**Data to use:**
■ ■ ■ ■ ■

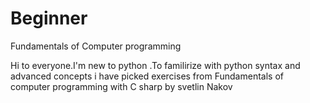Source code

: # Beginner
Fundamentals of Computer programming

Hi to everyone.I'm new to python .To familirize with python syntax and advanced concepts i have picked exercises from Fundamentals of computer programming with C sharp by svetlin Nakov
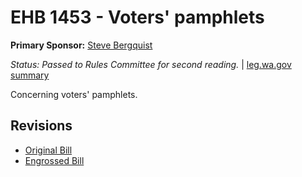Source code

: # EHB 1453 - Voters' pamphlets
**Primary Sponsor:** [Steve Bergquist](/person/leg/steve.bergquist.md)

*Status: Passed to Rules Committee for second reading.* | [leg.wa.gov summary](https://app.leg.wa.gov/billsummary?BillNumber=1453&Year=2021)

Concerning voters' pamphlets.

## Revisions
* [Original Bill](1/)
* [Engrossed Bill](1/)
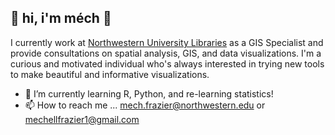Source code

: ## :jack_o_lantern: hi, i'm méch :jack_o_lantern:

I currently work at [Northwestern University Libraries](https://www.library.northwestern.edu/index.html) as a GIS Specialist and provide consultations on spatial analysis, GIS, and data visualizations. I'm a curious and motivated individual who's always interested in trying new tools to make beautiful and informative visualizations. 

- :sunflower: I’m currently learning R, Python, and re-learning statistics!
- 📫 How to reach me ... [mech.frazier@northwestern.edu](mailto:mech.frazier@northwestern.edu) or [mechellfrazier1@gmail.com](mechellfrazier1@gmail.com)
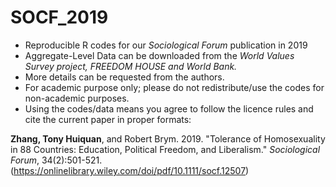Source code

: # SOCF_2019

- Reproducible R codes for our *Sociological Forum* publication in 2019
- Aggregate-Level Data can be downloaded from the *World Values Survey project, FREEDOM HOUSE and World Bank.*
- More details can be requested from the authors.
- For academic purpose only; please do not redistribute/use the codes for non-academic purposes.
- Using the codes/data means you agree to follow the licence rules and cite the current paper in proper formats:

**Zhang, Tony Huiquan**, and Robert Brym. 2019. "Tolerance of Homosexuality in 88 Countries: Education, Political Freedom, and Liberalism." *Sociological Forum*, 34(2):501-521. (https://onlinelibrary.wiley.com/doi/pdf/10.1111/socf.12507)  
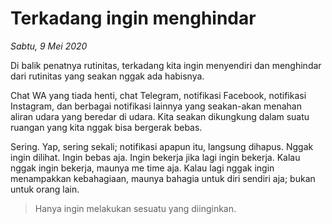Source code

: # Terkadang ingin menghindar

_Sabtu, 9 Mei 2020_

Di balik penatnya rutinitas, terkadang kita ingin menyendiri dan menghindar dari rutinitas yang seakan nggak ada habisnya.

Chat WA yang tiada henti, chat Telegram, notifikasi Facebook, notifikasi Instagram, dan berbagai notifikasi lainnya yang seakan-akan menahan aliran udara yang beredar di udara. Kita seakan dikungkung dalam suatu ruangan yang kita nggak bisa bergerak bebas.

Sering. Yap, sering sekali; notifikasi apapun itu, langsung dihapus. Nggak ingin dilihat. Ingin bebas aja. Ingin bekerja jika lagi ingin bekerja. Kalau nggak ingin bekerja, maunya me time aja. Kalau lagi nggak ingin menampakkan kebahagiaan, maunya bahagia untuk diri sendiri aja; bukan untuk orang lain.

> Hanya ingin melakukan sesuatu yang diinginkan.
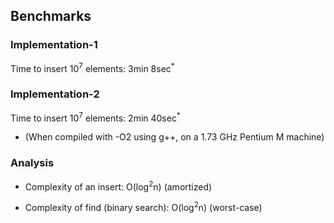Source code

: ## Benchmarks

### Implementation-1

Time to insert 10<sup>7</sup> elements: 3min 8sec<sup>*</sup>

### Implementation-2

Time to insert 10<sup>7</sup> elements: 2min 40sec<sup>*</sup>

* (When compiled with -O2 using g++, on a 1.73 GHz Pentium M machine)

### Analysis

* Complexity of an insert: O(log<sup>2</sup>n) (amortized)

* Complexity of find (binary search): O(log<sup>2</sup>n) (worst-case)
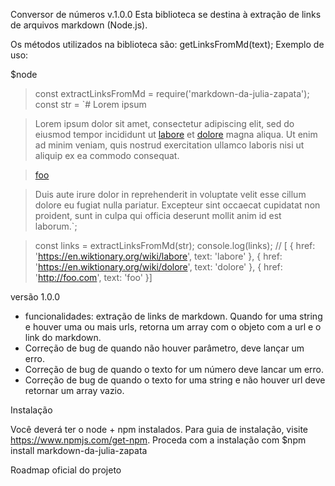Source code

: Conversor de números v.1.0.0
Esta biblioteca se destina à extração de links de arquivos markdown (Node.js).

Os métodos utilizados na biblioteca são:
getLinksFromMd(text);
Exemplo de uso:

$node
> const extractLinksFromMd = require('markdown-da-julia-zapata');
> const str = `# Lorem ipsum

>Lorem ipsum dolor sit amet, consectetur adipiscing elit, sed do eiusmod tempor  incididunt ut [labore](https://en.wiktionary.org/wiki/labore) et [dolore](https://en.wiktionary.org/wiki/dolore) magna aliqua. Ut enim ad minim veniam, quis nostrud exercitation ullamco laboris nisi ut aliquip ex ea commodo consequat.

>[foo](http://foo.com)

>Duis aute irure dolor in reprehenderit in voluptate velit esse cillum dolore eu fugiat nulla pariatur. Excepteur sint occaecat cupidatat non proident, sunt in culpa qui officia deserunt mollit anim id est laborum.`;

>const links = extractLinksFromMd(str);
> console.log(links); // [ { href: 'https://en.wiktionary.org/wiki/labore', text: 'labore' }, { href: 'https://en.wiktionary.org/wiki/dolore', text: 'dolore' }, { href: 'http://foo.com', text: 'foo' }]

versão 1.0.0
- funcionalidades: extração de links de markdown. Quando for uma string e houver uma ou mais urls, retorna um array com o objeto com a url e o link do markdown.
- Correção de bug de quando não houver parâmetro, deve lançar um erro.
- Correção de bug de quando o texto for um número deve lancar um erro.
- Correção de bug de quando o texto for uma string e não houver url deve retornar um array vazio.

Instalação

Você deverá ter o node + npm instalados. Para guia de instalação, visite https://www.npmjs.com/get-npm.
Proceda com a instalação com $npm install markdown-da-julia-zapata

Roadmap oficial do projeto

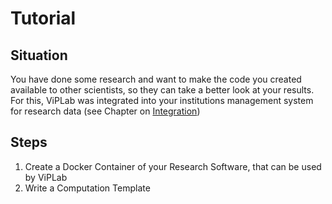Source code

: # Tutorial

## Situation
You have done some research and want to make the code you created available to other scientists, so they can take a better look at your results. 
For this, ViPLab was integrated into your institutions management system for research data (see Chapter on [Integration](../integration/index.md))

## Steps
1. Create a Docker Container of your Research Software, that can be used by ViPLab
2. Write a Computation Template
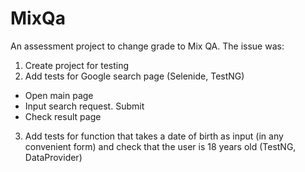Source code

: # MixQa
An assessment project to change grade to Mix QA. The issue was:
1. Create project for testing
2. Add tests for Google search page (Selenide, TestNG)
- Open main page
- Input search request. Submit
- Check result page
3. Add tests for function that takes a date of birth as input (in any convenient form) and check that the user is 18 years old (TestNG, DataProvider)
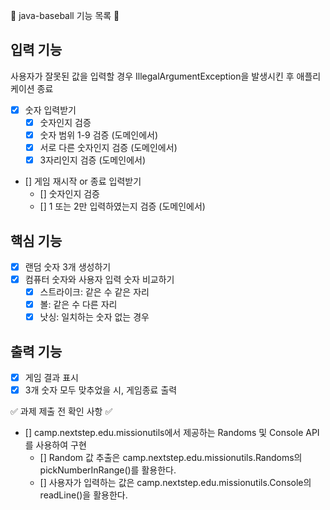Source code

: 📝 java-baseball 기능 목록 📝

## 입력 기능

사용자가 잘못된 값을 입력할 경우 IllegalArgumentException을 발생시킨 후 애플리케이션 종료

- [x] 숫자 입력받기
    - [x] 숫자인지 검증
    - [x] 숫자 범위 1-9 검증 (도메인에서)
    - [x] 서로 다른 숫자인지 검증 (도메인에서)
    - [x] 3자리인지 검증 (도메인에서)
- [] 게임 재시작 or 종료 입력받기
    - [] 숫자인지 검증
    - [] 1 또는 2만 입력하였는지 검증 (도메인에서)

## 핵심 기능

- [x] 랜덤 숫자 3개 생성하기
- [x] 컴퓨터 숫자와 사용자 입력 숫자 비교하기
    - [x] 스트라이크: 같은 수 같은 자리
    - [x] 볼: 같은 수 다른 자리
    - [x] 낫싱: 일치하는 숫자 없는 경우

## 출력 기능

- [x] 게임 결과 표시
- [x] 3개 숫자 모두 맞추었을 시, 게임종료 출력

✅ 과제 제출 전 확인 사항 ✅

- [] camp.nextstep.edu.missionutils에서 제공하는 Randoms 및 Console API를 사용하여 구현
    - [] Random 값 추출은 camp.nextstep.edu.missionutils.Randoms의 pickNumberInRange()를 활용한다.
    - [] 사용자가 입력하는 값은 camp.nextstep.edu.missionutils.Console의 readLine()을 활용한다.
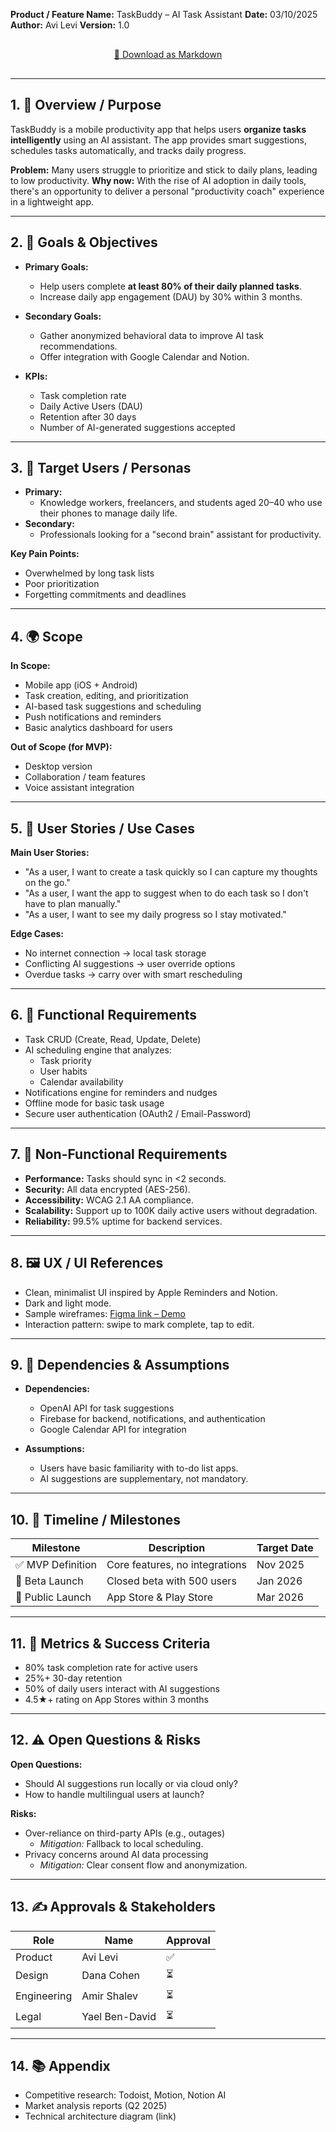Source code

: 
**Product / Feature Name:** TaskBuddy – AI Task Assistant
**Date:** 03/10/2025
**Author:** Avi Levi
**Version:** 1.0

<div style="text-align: center; margin: 30px 0;">
  <a href="https://raw.githubusercontent.com/booya1986/PRD_Tamplet/main/PRD-Template.md" download="PRD-Template.md">
    📝 Download as Markdown
  </a>
</div>

---

## 1. 📝 Overview / Purpose
TaskBuddy is a mobile productivity app that helps users **organize tasks intelligently** using an AI assistant.
The app provides smart suggestions, schedules tasks automatically, and tracks daily progress.

**Problem:** Many users struggle to prioritize and stick to daily plans, leading to low productivity.
**Why now:** With the rise of AI adoption in daily tools, there's an opportunity to deliver a personal "productivity coach" experience in a lightweight app.

---

## 2. 🎯 Goals & Objectives
- **Primary Goals:**
  - Help users complete **at least 80% of their daily planned tasks**.
  - Increase daily app engagement (DAU) by 30% within 3 months.

- **Secondary Goals:**
  - Gather anonymized behavioral data to improve AI task recommendations.
  - Offer integration with Google Calendar and Notion.

- **KPIs:**
  - Task completion rate
  - Daily Active Users (DAU)
  - Retention after 30 days
  - Number of AI-generated suggestions accepted

---

## 3. 👥 Target Users / Personas
- **Primary:**
  - Knowledge workers, freelancers, and students aged 20–40 who use their phones to manage daily life.
- **Secondary:**
  - Professionals looking for a "second brain" assistant for productivity.

**Key Pain Points:**
- Overwhelmed by long task lists
- Poor prioritization
- Forgetting commitments and deadlines

---

## 4. 🌍 Scope
**In Scope:**
- Mobile app (iOS + Android)
- Task creation, editing, and prioritization
- AI-based task suggestions and scheduling
- Push notifications and reminders
- Basic analytics dashboard for users

**Out of Scope (for MVP):**
- Desktop version
- Collaboration / team features
- Voice assistant integration

---

## 5. 🧭 User Stories / Use Cases
**Main User Stories:**
- "As a user, I want to create a task quickly so I can capture my thoughts on the go."
- "As a user, I want the app to suggest when to do each task so I don't have to plan manually."
- "As a user, I want to see my daily progress so I stay motivated."

**Edge Cases:**
- No internet connection → local task storage
- Conflicting AI suggestions → user override options
- Overdue tasks → carry over with smart rescheduling

---

## 6. 🧠 Functional Requirements
- Task CRUD (Create, Read, Update, Delete)
- AI scheduling engine that analyzes:
  - Task priority
  - User habits
  - Calendar availability
- Notifications engine for reminders and nudges
- Offline mode for basic task usage
- Secure user authentication (OAuth2 / Email-Password)

---

## 7. 🧩 Non-Functional Requirements
- **Performance:** Tasks should sync in <2 seconds.
- **Security:** All data encrypted (AES-256).
- **Accessibility:** WCAG 2.1 AA compliance.
- **Scalability:** Support up to 100K daily active users without degradation.
- **Reliability:** 99.5% uptime for backend services.

---

## 8. 🖼️ UX / UI References
- Clean, minimalist UI inspired by Apple Reminders and Notion.
- Dark and light mode.
- Sample wireframes: [Figma link – Demo](https://www.figma.com/)
- Interaction pattern: swipe to mark complete, tap to edit.

---

## 9. 🔄 Dependencies & Assumptions
- **Dependencies:**
  - OpenAI API for task suggestions
  - Firebase for backend, notifications, and authentication
  - Google Calendar API for integration

- **Assumptions:**
  - Users have basic familiarity with to-do list apps.
  - AI suggestions are supplementary, not mandatory.

---

## 10. 🧭 Timeline / Milestones

<table>
  <thead>
    <tr>
      <th>Milestone</th>
      <th>Description</th>
      <th>Target Date</th>
    </tr>
  </thead>
  <tbody>
    <tr>
      <td>✅ MVP Definition</td>
      <td>Core features, no integrations</td>
      <td>Nov 2025</td>
    </tr>
    <tr>
      <td>🧪 Beta Launch</td>
      <td>Closed beta with 500 users</td>
      <td>Jan 2026</td>
    </tr>
    <tr>
      <td>🚀 Public Launch</td>
      <td>App Store & Play Store</td>
      <td>Mar 2026</td>
    </tr>
  </tbody>
</table>

---

## 11. 📏 Metrics & Success Criteria
- 80% task completion rate for active users
- 25%+ 30-day retention
- 50% of daily users interact with AI suggestions
- 4.5★+ rating on App Stores within 3 months

---

## 12. ⚠️ Open Questions & Risks
**Open Questions:**
- Should AI suggestions run locally or via cloud only?
- How to handle multilingual users at launch?

**Risks:**
- Over-reliance on third-party APIs (e.g., outages)
  - *Mitigation:* Fallback to local scheduling.
- Privacy concerns around AI data processing
  - *Mitigation:* Clear consent flow and anonymization.

---

## 13. ✍️ Approvals & Stakeholders

<table>
  <thead>
    <tr>
      <th>Role</th>
      <th>Name</th>
      <th>Approval</th>
    </tr>
  </thead>
  <tbody>
    <tr>
      <td>Product</td>
      <td>Avi Levi</td>
      <td>✅</td>
    </tr>
    <tr>
      <td>Design</td>
      <td>Dana Cohen</td>
      <td>⏳</td>
    </tr>
    <tr>
      <td>Engineering</td>
      <td>Amir Shalev</td>
      <td>⏳</td>
    </tr>
    <tr>
      <td>Legal</td>
      <td>Yael Ben-David</td>
      <td>⏳</td>
    </tr>
  </tbody>
</table>

---

## 14. 📚 Appendix
- Competitive research: Todoist, Motion, Notion AI
- Market analysis reports (Q2 2025)
- Technical architecture diagram (link)
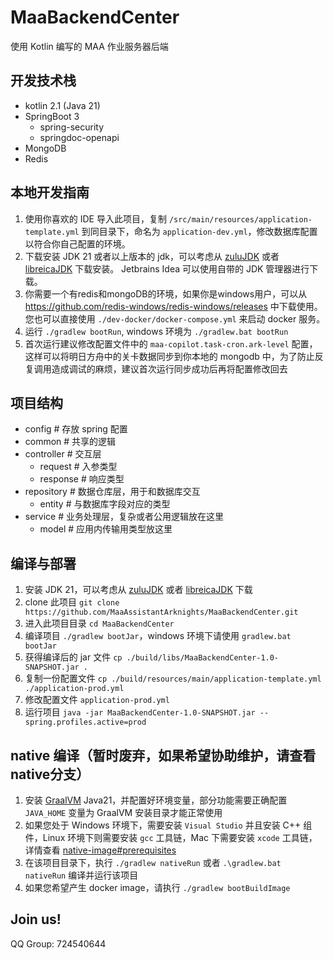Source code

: # MaaBackendCenter

使用 Kotlin 编写的 MAA 作业服务器后端

## 开发技术栈

- kotlin 2.1 (Java 21)
- SpringBoot 3
  - spring-security
  - springdoc-openapi
- MongoDB
- Redis

## 本地开发指南

1. 使用你喜欢的 IDE 导入此项目，复制 `/src/main/resources/application-template.yml` 到同目录下，命名为
   `application-dev.yml`，修改数据库配置以符合你自己配置的环境。
2. 下载安装 JDK 21 或者以上版本的
   jdk，可以考虑从 [zuluJDK](https://www.azul.com/downloads/?version=java-17-lts&package=jdk)
   或者 [libreicaJDK](https://bell-sw.com/pages/downloads/#/java-17-lts) 下载安装。 Jetbrains Idea 可以使用自带的 JDK
   管理器进行下载。
3. 你需要一个有redis和mongoDB的环境，如果你是windows用户，可以从 https://github.com/redis-windows/redis-windows/releases
   中下载使用。 您也可以直接使用 `./dev-docker/docker-compose.yml` 来启动 docker 服务。
4. 运行 `./gradlew bootRun`, windows 环境为 `./gradlew.bat bootRun`
5. 首次运行建议修改配置文件中的 `maa-copilot.task-cron.ark-level` 配置，这样可以将明日方舟中的关卡数据同步到你本地的
   mongodb 中，为了防止反复调用造成调试的麻烦，建议首次运行同步成功后再将配置修改回去

## 项目结构

- config # 存放 spring 配置
- common # 共享的逻辑
- controller # 交互层
  - request # 入参类型
  - response # 响应类型
- repository # 数据仓库层，用于和数据库交互
  - entity # 与数据库字段对应的类型
- service # 业务处理层，复杂或者公用逻辑放在这里
  - model # 应用内传输用类型放这里

## 编译与部署

1. 安装 JDK 21，可以考虑从 [zuluJDK](https://www.azul.com/downloads/?version=java-17-lts&package=jdk)
   或者 [libreicaJDK](https://bell-sw.com/pages/downloads/#/java-17-lts) 下载
2. clone 此项目 `git clone https://github.com/MaaAssistantArknights/MaaBackendCenter.git`
3. 进入此项目目录 `cd MaaBackendCenter`
4. 编译项目 `./gradlew bootJar`，windows 环境下请使用 `gradlew.bat bootJar`
5. 获得编译后的 jar 文件 `cp ./build/libs/MaaBackendCenter-1.0-SNAPSHOT.jar .`
6. 复制一份配置文件 `cp ./build/resources/main/application-template.yml ./application-prod.yml`
7. 修改配置文件 `application-prod.yml`
8. 运行项目 `java -jar MaaBackendCenter-1.0-SNAPSHOT.jar --spring.profiles.active=prod`

## native 编译（暂时废弃，如果希望协助维护，请查看native分支）

1. 安装 [GraalVM](https://www.graalvm.org/downloads/)
   Java21，并配置好环境变量，部分功能需要正确配置 `JAVA_HOME` 变量为 GraalVM 安装目录才能正常使用
2. 如果您处于 Windows 环境下，需要安装 `Visual Studio` 并且安装 C++ 组件，Linux 环境下则需要安装 `gcc` 工具链，Mac
   下需要安装 `xcode`
   工具链，详情查看 [native-image#prerequisites](https://www.graalvm.org/latest/reference-manual/native-image/#prerequisites)
3. 在该项目目录下，执行 `./gradlew nativeRun` 或者 `.\gradlew.bat nativeRun` 编译并运行该项目
4. 如果您希望产生 docker image，请执行 `./gradlew bootBuildImage`

## Join us!

QQ Group: 724540644

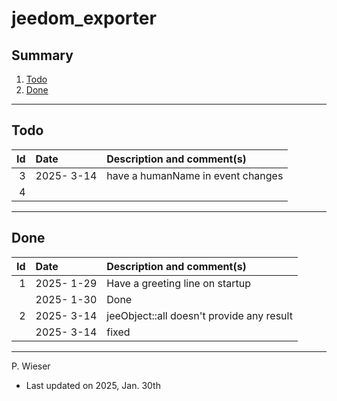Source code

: # jeedom_exporter

## Summary

1. [Todo](#todo)
2. [Done](#done)

---
## Todo

|   Id | Date       | Description and comment(s) |
| ---: | :---       | :---                       |
|    3 | 2025- 3-14 | have a humanName in event changes |
|    4 |  |  |

---
## Done

|   Id | Date       | Description and comment(s) |
| ---: | :---       | :---                       |
|    1 | 2025- 1-29 | Have a greeting line on startup |
|      | 2025- 1-30 | Done |
|    2 | 2025- 3-14 | jeeObject::all doesn't provide any result |
|      | 2025- 3-14 | fixed |

---
P. Wieser
- Last updated on 2025, Jan. 30th
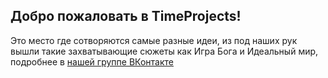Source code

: ## Добро пожаловать в TimeProjects!

Это место где сотворяются самые разные идеи, из под наших рук вышли такие захватывающие сюжеты как Игра Бога и Идеальный мир, подробнее в [нашей группе ВКонтакте](https://vk.com/timeprojects)
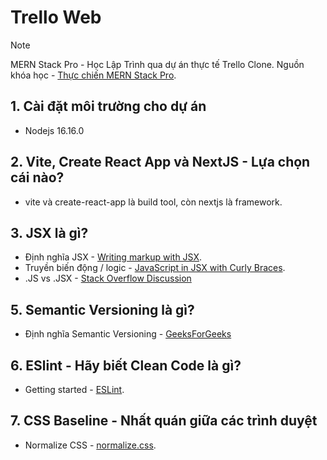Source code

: # Trello Web

> [!NOTE]
> MERN Stack Pro - Học Lập Trình qua dự án thực tế Trello Clone.
> Nguồn khóa học - [Thực chiến MERN Stack Pro](https://www.youtube.com/playlist?list=PLP6tw4Zpj-RJP2-YrhtkWqObMQ-AA4TDy).

## 1. Cài đặt môi trường cho dự án

- Nodejs 16.16.0
  <br />

## 2. Vite, Create React App và NextJS - Lựa chọn cái nào?

- vite và create-react-app là build tool, còn nextjs là framework.
  <br />

## 3. JSX là gì?

- Định nghĩa JSX - [Writing markup with JSX](https://react.dev/learn/writing-markup-with-jsx).
- Truyền biến động / logic - [JavaScript in JSX with Curly Braces](https://react.dev/learn/javascript-in-jsx-with-curly-braces).
- .JS vs .JSX - [Stack Overflow Discussion](https://stackoverflow.com/questions/46169472/reactjs-js-vs-jsx)
  <br />

## 5. Semantic Versioning là gì?

- Định nghĩa Semantic Versioning - [GeeksForGeeks](https://www.geeksforgeeks.org/introduction-semantic-versioning/)
  <br />

## 6. ESlint - Hãy biết Clean Code là gì?

- Getting started - [ESLint](https://eslint.org/docs/latest/use/getting-started).
  <br />

## 7. CSS Baseline - Nhất quán giữa các trình duyệt

- Normalize CSS - [normalize.css](https://github.com/necolas/normalize.css/).

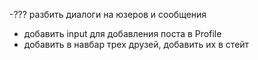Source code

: -??? разбить диалоги на юзеров и сообщения
- добавить input для добавления поста в Profile
- добавить в навбар трех друзей, добавить их в стейт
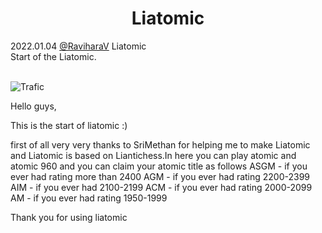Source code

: <h1 align="center">Liatomic</h1>

<div class="meta-headline">
    <div class= "meta">
        <span class="text">2022.01.04</span>
        <span class="text"><a href="/@/RaviharaV">@RaviharaV</a></span>
        <span class="text">Liatomic</span>
    </div>
    <div class= "headline">Start of the Liatomic.</div>
</div>
</br>

![Trafic](https://imgur.com/38L8Iy0.png)


Hello guys,

This is the start of liatomic :)

first of all very very thanks to SriMethan for helping me to make Liatomic and Liatomic is based on Liantichess.In here you can play atomic and atomic 960 and you can claim your atomic title as follows
ASGM - if you ever had rating more than 2400
AGM - if you ever had rating 2200-2399
AIM - if you ever had 2100-2199
ACM - if you ever had rating 2000-2099
AM - if you ever had rating 1950-1999

Thank you for using liatomic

■ ■ ■ ■ ■

**Task to complete:** Copy verbatim, from the listing above, each line from the one containing "want to create" down to the one containing "- OpenAI API for task suggestions", inclusive.

**Solved exercise:**
- "As a user, I want to create a task quickly so I can capture my thoughts on the go."
- "As a user, I want the app to suggest when to do each task so I don't have to plan manually."
- "As a user, I want to see my daily progress so I stay motivated."

**Edge Cases:**
- No internet connection → local task storage
- Conflicting AI suggestions → user override options
- Overdue tasks → carry over with smart rescheduling

---

## 6. 🧠 Functional Requirements
- Task CRUD (Create, Read, Update, Delete)
- AI scheduling engine that analyzes:
  - Task priority
  - User habits
  - Calendar availability
- Notifications engine for reminders and nudges
- Offline mode for basic task usage
- Secure user authentication (OAuth2 / Email-Password)

---

## 7. 🧩 Non-Functional Requirements
- **Performance:** Tasks should sync in <2 seconds.
- **Security:** All data encrypted (AES-256).
- **Accessibility:** WCAG 2.1 AA compliance.
- **Scalability:** Support up to 100K daily active users without degradation.
- **Reliability:** 99.5% uptime for backend services.

---

## 8. 🖼️ UX / UI References
- Clean, minimalist UI inspired by Apple Reminders and Notion.
- Dark and light mode.
- Sample wireframes: [Figma link – Demo](https://www.figma.com/)
- Interaction pattern: swipe to mark complete, tap to edit.

---

## 9. 🔄 Dependencies & Assumptions
- **Dependencies:**
  - OpenAI API for task suggestions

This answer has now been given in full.